▸ **Task description**
Restate the entries below word for word, omitting nothing.

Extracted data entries
--

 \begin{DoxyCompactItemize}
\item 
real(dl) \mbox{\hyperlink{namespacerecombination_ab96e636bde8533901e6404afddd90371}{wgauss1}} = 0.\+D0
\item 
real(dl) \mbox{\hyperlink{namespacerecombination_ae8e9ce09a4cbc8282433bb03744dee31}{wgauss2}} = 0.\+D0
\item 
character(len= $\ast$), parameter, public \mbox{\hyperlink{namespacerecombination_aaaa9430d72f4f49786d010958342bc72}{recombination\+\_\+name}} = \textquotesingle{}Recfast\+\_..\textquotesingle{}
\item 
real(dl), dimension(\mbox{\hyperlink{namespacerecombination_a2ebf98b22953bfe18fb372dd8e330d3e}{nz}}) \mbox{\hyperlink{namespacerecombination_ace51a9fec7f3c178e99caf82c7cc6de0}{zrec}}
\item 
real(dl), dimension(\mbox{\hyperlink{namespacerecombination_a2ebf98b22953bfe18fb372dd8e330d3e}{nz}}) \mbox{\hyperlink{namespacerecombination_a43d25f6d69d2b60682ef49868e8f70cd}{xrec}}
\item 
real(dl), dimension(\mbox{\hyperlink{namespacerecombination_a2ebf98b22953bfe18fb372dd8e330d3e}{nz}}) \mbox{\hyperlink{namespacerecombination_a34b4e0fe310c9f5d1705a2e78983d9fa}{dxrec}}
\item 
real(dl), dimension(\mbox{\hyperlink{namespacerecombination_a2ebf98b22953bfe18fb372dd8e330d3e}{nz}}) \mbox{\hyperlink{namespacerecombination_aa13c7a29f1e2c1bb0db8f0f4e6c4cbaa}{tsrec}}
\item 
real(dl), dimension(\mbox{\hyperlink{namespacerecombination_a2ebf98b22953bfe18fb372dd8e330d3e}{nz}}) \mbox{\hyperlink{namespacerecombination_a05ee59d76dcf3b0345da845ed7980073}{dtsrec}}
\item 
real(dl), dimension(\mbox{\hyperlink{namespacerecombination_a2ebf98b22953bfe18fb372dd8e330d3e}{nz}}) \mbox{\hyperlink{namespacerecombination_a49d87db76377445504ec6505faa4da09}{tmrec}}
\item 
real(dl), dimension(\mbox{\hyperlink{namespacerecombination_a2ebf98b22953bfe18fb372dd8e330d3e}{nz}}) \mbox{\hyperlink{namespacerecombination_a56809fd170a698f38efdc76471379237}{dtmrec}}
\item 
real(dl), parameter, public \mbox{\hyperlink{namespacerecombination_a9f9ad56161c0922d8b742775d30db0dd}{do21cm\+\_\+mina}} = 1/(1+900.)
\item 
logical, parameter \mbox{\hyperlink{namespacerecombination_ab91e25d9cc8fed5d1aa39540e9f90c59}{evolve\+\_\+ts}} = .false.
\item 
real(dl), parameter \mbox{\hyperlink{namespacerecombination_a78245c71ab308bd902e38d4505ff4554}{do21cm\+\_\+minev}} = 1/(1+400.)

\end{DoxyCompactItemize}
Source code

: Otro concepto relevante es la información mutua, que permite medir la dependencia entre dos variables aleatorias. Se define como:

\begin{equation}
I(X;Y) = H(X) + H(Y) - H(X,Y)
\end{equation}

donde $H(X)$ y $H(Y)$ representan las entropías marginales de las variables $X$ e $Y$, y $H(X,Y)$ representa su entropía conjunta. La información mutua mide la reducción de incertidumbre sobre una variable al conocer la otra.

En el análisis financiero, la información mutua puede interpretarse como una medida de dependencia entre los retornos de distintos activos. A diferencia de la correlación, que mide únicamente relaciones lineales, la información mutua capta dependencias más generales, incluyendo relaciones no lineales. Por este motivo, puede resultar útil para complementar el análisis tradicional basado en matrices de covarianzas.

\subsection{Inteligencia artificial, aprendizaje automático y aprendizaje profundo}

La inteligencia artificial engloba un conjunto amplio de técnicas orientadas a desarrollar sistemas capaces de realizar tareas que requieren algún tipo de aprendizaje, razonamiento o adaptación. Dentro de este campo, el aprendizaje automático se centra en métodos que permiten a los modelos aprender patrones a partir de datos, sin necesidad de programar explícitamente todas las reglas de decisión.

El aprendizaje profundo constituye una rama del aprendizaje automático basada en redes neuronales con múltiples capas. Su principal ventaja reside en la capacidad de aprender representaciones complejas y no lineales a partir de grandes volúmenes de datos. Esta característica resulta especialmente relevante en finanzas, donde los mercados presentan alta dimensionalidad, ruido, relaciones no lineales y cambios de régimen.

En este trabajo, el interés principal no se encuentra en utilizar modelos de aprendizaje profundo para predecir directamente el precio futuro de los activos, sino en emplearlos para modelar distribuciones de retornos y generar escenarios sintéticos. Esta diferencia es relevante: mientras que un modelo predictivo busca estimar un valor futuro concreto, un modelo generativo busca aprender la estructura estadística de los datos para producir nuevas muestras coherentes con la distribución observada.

--

▸ **Solution below**
 \begin{DoxyCompactItemize}
\item 
real(dl) \mbox{\hyperlink{namespacerecombination_ab96e636bde8533901e6404afddd90371}{wgauss1}} = 0.\+D0
\item 
real(dl) \mbox{\hyperlink{namespacerecombination_ae8e9ce09a4cbc8282433bb03744dee31}{wgauss2}} = 0.\+D0
\item 
character(len= $\ast$), parameter, public \mbox{\hyperlink{namespacerecombination_aaaa9430d72f4f49786d010958342bc72}{recombination\+\_\+name}} = \textquotesingle{}Recfast\+\_..\textquotesingle{}
\item 
real(dl), dimension(\mbox{\hyperlink{namespacerecombination_a2ebf98b22953bfe18fb372dd8e330d3e}{nz}}) \mbox{\hyperlink{namespacerecombination_ace51a9fec7f3c178e99caf82c7cc6de0}{zrec}}
\item 
real(dl), dimension(\mbox{\hyperlink{namespacerecombination_a2ebf98b22953bfe18fb372dd8e330d3e}{nz}}) \mbox{\hyperlink{namespacerecombination_a43d25f6d69d2b60682ef49868e8f70cd}{xrec}}
\item 
real(dl), dimension(\mbox{\hyperlink{namespacerecombination_a2ebf98b22953bfe18fb372dd8e330d3e}{nz}}) \mbox{\hyperlink{namespacerecombination_a34b4e0fe310c9f5d1705a2e78983d9fa}{dxrec}}
\item 
real(dl), dimension(\mbox{\hyperlink{namespacerecombination_a2ebf98b22953bfe18fb372dd8e330d3e}{nz}}) \mbox{\hyperlink{namespacerecombination_aa13c7a29f1e2c1bb0db8f0f4e6c4cbaa}{tsrec}}
\item 
real(dl), dimension(\mbox{\hyperlink{namespacerecombination_a2ebf98b22953bfe18fb372dd8e330d3e}{nz}}) \mbox{\hyperlink{namespacerecombination_a05ee59d76dcf3b0345da845ed7980073}{dtsrec}}
\item 
real(dl), dimension(\mbox{\hyperlink{namespacerecombination_a2ebf98b22953bfe18fb372dd8e330d3e}{nz}}) \mbox{\hyperlink{namespacerecombination_a49d87db76377445504ec6505faa4da09}{tmrec}}
\item 
real(dl), dimension(\mbox{\hyperlink{namespacerecombination_a2ebf98b22953bfe18fb372dd8e330d3e}{nz}}) \mbox{\hyperlink{namespacerecombination_a56809fd170a698f38efdc76471379237}{dtmrec}}
\item 
real(dl), parameter, public \mbox{\hyperlink{namespacerecombination_a9f9ad56161c0922d8b742775d30db0dd}{do21cm\+\_\+mina}} = 1/(1+900.)
\item 
logical, parameter \mbox{\hyperlink{namespacerecombination_ab91e25d9cc8fed5d1aa39540e9f90c59}{evolve\+\_\+ts}} = .false.
\item 
real(dl), parameter \mbox{\hyperlink{namespacerecombination_a78245c71ab308bd902e38d4505ff4554}{do21cm\+\_\+minev}} = 1/(1+400.)

\end{DoxyCompactItemize}
Source code

: Otro concepto relevante es la información mutua, que permite medir la dependencia entre dos variables aleatorias. Se define como:

\begin{equation}
I(X;Y) = H(X) + H(Y) - H(X,Y)
\end{equation}

donde $H(X)$ y $H(Y)$ representan las entropías marginales de las variables $X$ e $Y$, y $H(X,Y)$ representa su entropía conjunta. La información mutua mide la reducción de incertidumbre sobre una variable al conocer la otra.

En el análisis financiero, la información mutua puede interpretarse como una medida de dependencia entre los retornos de distintos activos. A diferencia de la correlación, que mide únicamente relaciones lineales, la información mutua capta dependencias más generales, incluyendo relaciones no lineales. Por este motivo, puede resultar útil para complementar el análisis tradicional basado en matrices de covarianzas.

\subsection{Inteligencia artificial, aprendizaje automático y aprendizaje profundo}

La inteligencia artificial engloba un conjunto amplio de técnicas orientadas a desarrollar sistemas capaces de realizar tareas que requieren algún tipo de aprendizaje, razonamiento o adaptación. Dentro de este campo, el aprendizaje automático se centra en métodos que permiten a los modelos aprender patrones a partir de datos, sin necesidad de programar explícitamente todas las reglas de decisión.

El aprendizaje profundo constituye una rama del aprendizaje automático basada en redes neuronales con múltiples capas. Su principal ventaja reside en la capacidad de aprender representaciones complejas y no lineales a partir de grandes volúmenes de datos. Esta característica resulta especialmente relevante en finanzas, donde los mercados presentan alta dimensionalidad, ruido, relaciones no lineales y cambios de régimen.

En este trabajo, el interés principal no se encuentra en utilizar modelos de aprendizaje profundo para predecir directamente el precio futuro de los activos, sino en emplearlos para modelar distribuciones de retornos y generar escenarios sintéticos. Esta diferencia es relevante: mientras que un modelo predictivo busca estimar un valor futuro concreto, un modelo generativo busca aprender la estructura estadística de los datos para producir nuevas muestras coherentes con la distribución observada.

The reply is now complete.